ASN Survey Report February to March 2015

ASN Survey Report February to March 2015

ASN Survey Report Feb –March 2015


  • We received 423 responses to our ASL survey. Parents of children with a wide range of Additional Support needs, and in a variety of educational setting were represented (74% in mainstream primary or secondary). We received responses from every local authority in Scotland.


  • 36% of respondents participate in their schools parent council. Many parents who do notparticipate went on to explain that the times the meetings are held are unsuitable but also that they do not feel the meetings are productive for ASN parents:

‘I would be a minority voice’

‘Parent council have not been very supportive to ASN issues’

‘Additional support needs are never discussed at PC meetings’.

‘ASN never mentioned’


  • 42% of respondents know what additional support their child is entitled to, with several more stating they know what support the child receives but not necessarily if they are entitled to any further support. Respondents often described difficulties in finding this information:

‘we have had no guidance’

‘I have found it particularly difficult to navigate my way through the process of what my child is entitled to’.

Furthermore, several respondents adding that despite knowing what their child is entitled to, they are finding it very difficult to access the support:

‘ the council won’t acknowledge needs’

  • Lastly, respondents mentioned that the whole process of accessing support is lengthy and time consuming:

‘system takes too long to deal with, assess and then put into place the required support’

‘Assessment takes far too long…it can be years’.


  • 78% of respondents were involved in the discussions surrounding their child’s ASL needs. However, many respondents stated this was only because they asked to be, for example:

‘At my initiation, not from school’

‘only from proactive asking on my part’

‘only after constant pressure’

  • Several respondents also feel that their participation and the discussionshad little impact:

‘although involved they do not listen’

‘They just tell me what I can have.  It is not a discussion’

‘My comments were largely disregarded’


  • Less than half of respondents agreed (strongly or slightly) that the ASL resources and support in their child’s school meet their individual child’s needs’ (45%).
  • There are some examples of excellent practice:

‘Our primary school has been magnificent…I will be forever grateful to them’

‘the support for learning team have been fabulous’

  • But also examples at the other end of the spectrum (25% of respondents disagreed strongly):

‘the gaps in the teachers understanding outwith teaching techniques was incredibly shockingly poor’

‘all my kid knows is punishment for her disability, seclusion, restraint…’

  • There were many comments that resources and support have deteriorated due to cuts in funding.


  • 38% or respondents say their child has been directly or partly affected by changes to ASL provision in their school, with 33% unsure. For the 38% provision has decreased through reduction of support staff / auxiliary numbers (92%), equipment (26%), learning materials (20%) and transport (6%).  Only 9% were consulted about this change in provision.


  • When asked if you could choose one thing to improve ASL, what would it be, the most popular responses were more support staff (32%), better training for teachers on specific support needs (28%) and more specialist provision (15%). Many respondents stating they found it difficult to choose though and would like to tick all of the options.

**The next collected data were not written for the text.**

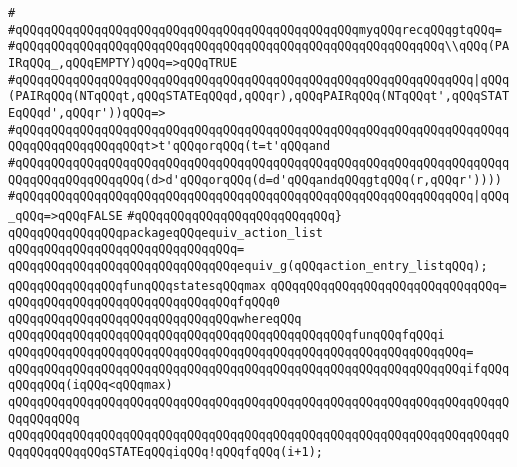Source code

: \verb|#|\newline
\verb|#qQQqqQQqqQQqqQQqqQQqqQQqqQQqqQQqqQQqqQQqqQQqqQQqmyqQQqrecqQQqgtqQQq=|\newline
\verb|#qQQqqQQqqQQqqQQqqQQqqQQqqQQqqQQqqQQqqQQqqQQqqQQqqQQqqQQqqQQq\\qQQq(PAIRqQQq_,qQQqEMPTY)qQQq=>qQQqTRUE|\newline
\verb|#qQQqqQQqqQQqqQQqqQQqqQQqqQQqqQQqqQQqqQQqqQQqqQQqqQQqqQQqqQQqqQQq|\verb#|qQQq(PAIRqQQq(NTqQQqt,qQQqSTATEqQQqd,qQQqr),qQQqPAIRqQQq(NTqQQqt',qQQqSTATEqQQqd',qQQqr'))qQQq=>#\newline
\verb|#qQQqqQQqqQQqqQQqqQQqqQQqqQQqqQQqqQQqqQQqqQQqqQQqqQQqqQQqqQQqqQQqqQQqqQQqqQQqqQQqqQQqqQQqt>t'qQQqorqQQq(t=t'qQQqand|\newline
\verb|#qQQqqQQqqQQqqQQqqQQqqQQqqQQqqQQqqQQqqQQqqQQqqQQqqQQqqQQqqQQqqQQqqQQqqQQqqQQqqQQqqQQqqQQq(d>d'qQQqorqQQq(d=d'qQQqandqQQqgtqQQq(r,qQQqr'))))|\newline
\verb|#qQQqqQQqqQQqqQQqqQQqqQQqqQQqqQQqqQQqqQQqqQQqqQQqqQQqqQQqqQQqqQQq|\verb#|qQQq_qQQq=>qQQqFALSE#\newline
\verb|#qQQqqQQqqQQqqQQqqQQqqQQqqQQq}|\newline
\newline
\verb|qQQqqQQqqQQqqQQqpackageqQQqequiv_action_list|\newline
\verb|qQQqqQQqqQQqqQQqqQQqqQQqqQQqqQQq=|\newline
\verb|qQQqqQQqqQQqqQQqqQQqqQQqqQQqqQQqequiv_g(qQQqaction_entry_listqQQq);|\newline
\newline
\verb|qQQqqQQqqQQqqQQqfunqQQqstatesqQQqmax|\newline
\verb|qQQqqQQqqQQqqQQqqQQqqQQqqQQqqQQq=|\newline
\verb|qQQqqQQqqQQqqQQqqQQqqQQqqQQqqQQqfqQQq0|\newline
\verb|qQQqqQQqqQQqqQQqqQQqqQQqqQQqqQQqwhereqQQq|\newline
\newline
\verb|qQQqqQQqqQQqqQQqqQQqqQQqqQQqqQQqqQQqqQQqqQQqqQQqfunqQQqfqQQqi|\newline
\verb|qQQqqQQqqQQqqQQqqQQqqQQqqQQqqQQqqQQqqQQqqQQqqQQqqQQqqQQqqQQqqQQq=|\newline
\verb|qQQqqQQqqQQqqQQqqQQqqQQqqQQqqQQqqQQqqQQqqQQqqQQqqQQqqQQqqQQqqQQqifqQQqqQQqqQQq(iqQQq<qQQqmax)|\newline
\verb|qQQqqQQqqQQqqQQqqQQqqQQqqQQqqQQqqQQqqQQqqQQqqQQqqQQqqQQqqQQqqQQqqQQqqQQqqQQqqQQq|\newline
\verb|qQQqqQQqqQQqqQQqqQQqqQQqqQQqqQQqqQQqqQQqqQQqqQQqqQQqqQQqqQQqqQQqqQQqqQQqqQQqqQQqqQQqSTATEqQQqiqQQq!qQQqfqQQq(i+1);|\newline
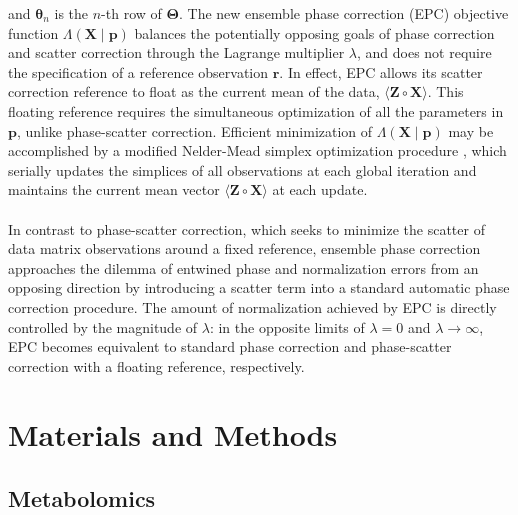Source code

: \begin{doublespace}
and $\boldsymbol{\theta}_n$ is the $n$-th row of $\mathbf{\Theta}$. The new
ensemble phase correction (EPC) objective function
$\Lambda(\mathbf{X} \mid \mathbf{p})$ balances the potentially opposing goals
of phase correction and scatter correction through the Lagrange multiplier
$\lambda$, and does not require the specification of a reference observation
$\mathbf{r}$. In effect, EPC allows its scatter correction reference to float
as the current mean of the data, $\langle \mathbf{Z} \circ \mathbf{X} \rangle$.
This floating reference requires the simultaneous optimization of all the
parameters in $\mathbf{p}$, unlike phase-scatter correction. Efficient
minimization of $\Lambda(\mathbf{X} \mid \mathbf{p})$ may be accomplished by
a modified Nelder-Mead simplex optimization procedure \cite{nelder:compj1964},
which serially updates the simplices of all observations at each global
iteration and maintains the current mean vector
$\langle \mathbf{Z} \circ \mathbf{X} \rangle$ at each update.
\\\\
In contrast to phase-scatter correction, which seeks to minimize the scatter
of data matrix observations around a fixed reference, ensemble phase correction
approaches the dilemma of entwined phase and normalization errors from an
opposing direction by introducing a scatter term into a standard automatic
phase correction procedure. The amount of normalization achieved by EPC is
directly controlled by the magnitude of $\lambda$: in the opposite limits of
$\lambda = 0$ and $\lambda \to \infty$, EPC becomes equivalent to standard
phase correction and phase-scatter correction with a floating reference,
respectively.
\end{doublespace}

\section{Materials and Methods}

\subsection{Metabolomics}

  • Suggestions to promote good communication and schools in relation to ASL were plentiful and varied but the majority of responses mention that parents would like more communication, in particular more face-to-face meetings which are planned in advance. It was also mentioned that daily diaries would be useful for those who do not already receive these already. In these meetings they would like clear transparent and unpatronising information.
  • Several respondents mention that one named teacher or a key contact would be helpful for parents. It was also suggested that written correspondence just for the parents of children with ASN children would be useful, for example targeted newsletters.  It was also frequently mentioned that many parents would like ASN to be an agenda item at every parent council meeting, and to ensure there is at least one ASN parent on their parent council.


  • Other information – the most frequently mentioned opinions of respondents were:
  • that there is a huge disparity in provision of support, and acknowledging of ASN between schools and local authority areas with suggestions that standardisation would be useful.

For example: ‘support provision seems to vary quite significantly from one school to another, as does awareness of special needs’

‘standards across all regions should be the same’

  • Several respondents suggesting that there should be a ring fencing of funding. For example:

‘If a child is identified as needing extra support it shouldn’t come down to budgets’

‘I don’t believe schools should be subject to budget cuts’

‘funding should be ring-fenced and protected’

  • Many parents stating that schools and local authorities should take their, and their children’s opinions into account more. For example:

‘Give the children who have ASN a voice!’

‘teachers should listen to parents as they know their child better than the teacher’

  • that Parent Councils should all have a member with ASN experience or one with ASL training
  • it is noted that there were respondents who mentioned that ASL in the Gaelic medium is often not available.